In the entries below, tally the lines that contain the string "google", then state that number alone.

··· Data extracts ···

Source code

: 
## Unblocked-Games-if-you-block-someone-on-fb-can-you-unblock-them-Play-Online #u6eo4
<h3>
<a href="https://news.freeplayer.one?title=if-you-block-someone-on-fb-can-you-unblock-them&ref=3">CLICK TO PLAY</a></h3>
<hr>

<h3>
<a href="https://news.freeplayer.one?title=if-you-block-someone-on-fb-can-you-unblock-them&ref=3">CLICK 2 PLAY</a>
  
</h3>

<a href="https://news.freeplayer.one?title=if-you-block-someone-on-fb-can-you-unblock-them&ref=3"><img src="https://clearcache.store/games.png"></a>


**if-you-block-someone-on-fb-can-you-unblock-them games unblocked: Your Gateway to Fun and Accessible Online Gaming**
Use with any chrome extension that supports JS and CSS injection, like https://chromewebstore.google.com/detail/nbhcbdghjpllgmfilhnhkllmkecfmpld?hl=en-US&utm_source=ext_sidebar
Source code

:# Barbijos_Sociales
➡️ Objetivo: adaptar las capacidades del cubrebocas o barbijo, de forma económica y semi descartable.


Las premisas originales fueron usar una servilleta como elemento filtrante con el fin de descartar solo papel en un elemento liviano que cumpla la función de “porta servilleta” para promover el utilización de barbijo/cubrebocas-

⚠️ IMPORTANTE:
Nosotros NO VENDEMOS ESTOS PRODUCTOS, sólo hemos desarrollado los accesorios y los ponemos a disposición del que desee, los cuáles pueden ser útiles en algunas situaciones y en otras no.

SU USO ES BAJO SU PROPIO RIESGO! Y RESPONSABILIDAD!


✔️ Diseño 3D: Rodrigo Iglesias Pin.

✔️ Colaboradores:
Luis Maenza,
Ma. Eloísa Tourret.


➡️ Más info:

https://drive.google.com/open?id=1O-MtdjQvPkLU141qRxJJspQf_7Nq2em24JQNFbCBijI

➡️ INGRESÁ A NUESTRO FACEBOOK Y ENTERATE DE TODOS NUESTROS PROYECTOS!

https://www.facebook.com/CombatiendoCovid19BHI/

···

→ Task answer: 2